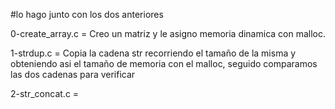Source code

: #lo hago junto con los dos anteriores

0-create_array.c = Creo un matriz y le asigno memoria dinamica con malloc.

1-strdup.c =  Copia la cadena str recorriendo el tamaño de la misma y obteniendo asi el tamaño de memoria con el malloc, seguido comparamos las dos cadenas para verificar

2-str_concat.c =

::::::

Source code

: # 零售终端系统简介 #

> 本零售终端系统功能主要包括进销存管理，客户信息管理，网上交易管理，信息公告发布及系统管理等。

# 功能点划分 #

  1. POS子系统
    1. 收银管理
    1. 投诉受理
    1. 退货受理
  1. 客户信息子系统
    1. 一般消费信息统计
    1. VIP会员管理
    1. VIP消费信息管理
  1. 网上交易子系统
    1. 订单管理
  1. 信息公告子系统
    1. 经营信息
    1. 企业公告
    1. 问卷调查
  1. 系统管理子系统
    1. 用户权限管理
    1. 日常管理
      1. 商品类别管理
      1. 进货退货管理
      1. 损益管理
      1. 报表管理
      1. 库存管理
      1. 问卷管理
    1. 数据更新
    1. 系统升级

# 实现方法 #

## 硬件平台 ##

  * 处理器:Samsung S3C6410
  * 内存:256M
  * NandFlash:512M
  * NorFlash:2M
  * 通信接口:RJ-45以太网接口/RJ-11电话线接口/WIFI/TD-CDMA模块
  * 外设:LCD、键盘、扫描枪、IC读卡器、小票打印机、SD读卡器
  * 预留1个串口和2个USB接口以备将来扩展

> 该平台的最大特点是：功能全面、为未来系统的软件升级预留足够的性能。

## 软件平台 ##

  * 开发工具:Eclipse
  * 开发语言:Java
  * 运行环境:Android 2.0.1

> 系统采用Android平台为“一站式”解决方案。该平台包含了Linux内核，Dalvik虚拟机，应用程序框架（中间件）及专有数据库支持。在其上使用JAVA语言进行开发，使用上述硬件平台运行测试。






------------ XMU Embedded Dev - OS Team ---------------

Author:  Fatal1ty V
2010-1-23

::::::

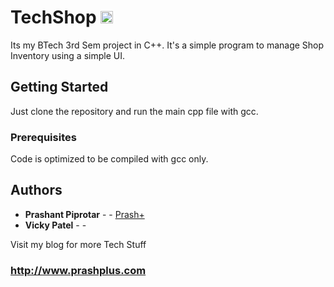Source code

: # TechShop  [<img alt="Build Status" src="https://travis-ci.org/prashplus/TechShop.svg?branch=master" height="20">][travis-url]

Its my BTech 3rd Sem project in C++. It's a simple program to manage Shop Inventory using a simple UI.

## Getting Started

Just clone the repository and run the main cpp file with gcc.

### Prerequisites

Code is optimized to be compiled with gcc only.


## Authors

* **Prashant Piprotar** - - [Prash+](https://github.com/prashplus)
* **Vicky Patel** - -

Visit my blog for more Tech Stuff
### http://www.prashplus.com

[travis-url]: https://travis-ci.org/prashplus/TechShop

::::::

Assigned task — Among the entries above, the lines between the ones containing "- - [Prash+](https://github.com/prashplus)" and "[travis-url]: https://travis-ci.org/prashplus/TechShop", inclusive, are to be transcribed exactly. No other line is to be given.

Your response —
* **Prashant Piprotar** - - [Prash+](https://github.com/prashplus)
* **Vicky Patel** - -

Visit my blog for more Tech Stuff
### http://www.prashplus.com

[travis-url]: https://travis-ci.org/prashplus/TechShop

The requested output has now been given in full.